イスラームの特徴の一つとして信仰と実践のバランスがとれていることが挙げられるかと思います。すなわちアッラーを心で念じるのみならず、その信仰を行為として実際に現すことも必要で、この二本柱が支え合い補強しあうことによってアッラーへの理解を深めることが可能となるのです。ラマダーンにおける斎戒もまさしくこの好例と言えるでしょう。ムスリム以外の人々が一般的に抱く「断食って大変じゃないの?それも一ヶ月も。
私だったら絶対出来ないよ」というイメージ。
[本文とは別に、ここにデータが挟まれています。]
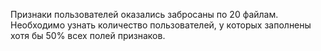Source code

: Признаки пользователей оказались забросаны по 20 файлам. Необходимо узнать количество пользователей, у которых заполнены хотя бы 50% всех полей признаков.   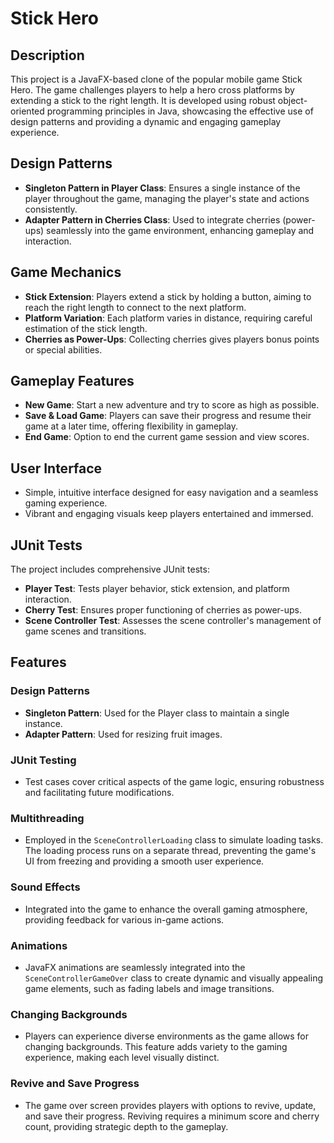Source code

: # Stick Hero

## Description
This project is a JavaFX-based clone of the popular mobile game Stick Hero. The game challenges players to help a hero cross platforms by extending a stick to the right length. It is developed using robust object-oriented programming principles in Java, showcasing the effective use of design patterns and providing a dynamic and engaging gameplay experience.

## Design Patterns
- **Singleton Pattern in Player Class**: Ensures a single instance of the player throughout the game, managing the player's state and actions consistently.
- **Adapter Pattern in Cherries Class**: Used to integrate cherries (power-ups) seamlessly into the game environment, enhancing gameplay and interaction.

## Game Mechanics
- **Stick Extension**: Players extend a stick by holding a button, aiming to reach the right length to connect to the next platform.
- **Platform Variation**: Each platform varies in distance, requiring careful estimation of the stick length.
- **Cherries as Power-Ups**: Collecting cherries gives players bonus points or special abilities.

## Gameplay Features
- **New Game**: Start a new adventure and try to score as high as possible.
- **Save & Load Game**: Players can save their progress and resume their game at a later time, offering flexibility in gameplay.
- **End Game**: Option to end the current game session and view scores.

## User Interface
- Simple, intuitive interface designed for easy navigation and a seamless gaming experience.
- Vibrant and engaging visuals keep players entertained and immersed.

## JUnit Tests
The project includes comprehensive JUnit tests:
- **Player Test**: Tests player behavior, stick extension, and platform interaction.
- **Cherry Test**: Ensures proper functioning of cherries as power-ups.
- **Scene Controller Test**: Assesses the scene controller's management of game scenes and transitions.

## Features
### Design Patterns
- **Singleton Pattern**: Used for the Player class to maintain a single instance.
- **Adapter Pattern**: Used for resizing fruit images.

### JUnit Testing
- Test cases cover critical aspects of the game logic, ensuring robustness and facilitating future modifications.

### Multithreading
- Employed in the `SceneControllerLoading` class to simulate loading tasks. The loading process runs on a separate thread, preventing the game's UI from freezing and providing a smooth user experience.

### Sound Effects
- Integrated into the game to enhance the overall gaming atmosphere, providing feedback for various in-game actions.

### Animations
- JavaFX animations are seamlessly integrated into the `SceneControllerGameOver` class to create dynamic and visually appealing game elements, such as fading labels and image transitions.

### Changing Backgrounds
- Players can experience diverse environments as the game allows for changing backgrounds. This feature adds variety to the gaming experience, making each level visually distinct.

### Revive and Save Progress
- The game over screen provides players with options to revive, update, and save their progress. Reviving requires a minimum score and cherry count, providing strategic depth to the gameplay.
確かに断食を一ヶ月やり通すことは簡単なことではありません。それも非イスラーム圏の日本で、文字通り通常通りの生活を送りながらの断食は、皆さんそれぞれの難しさを抱えてらっしゃることと思います。しかしそれだからこそ味わえるこの上ない喜びがあります。ムスリムでなければ知り得なかった至福感、この世を司るアッラーの偉大さを身をもって実感できるのがラマダーンなのです。
小誌今月号はラマダーンに向けた内容を中心に編集されています。皆さんが思いを新たにし、良いニーヤ(意図)を持ってラマダーンを迎えられますよう、一助となれば幸いです。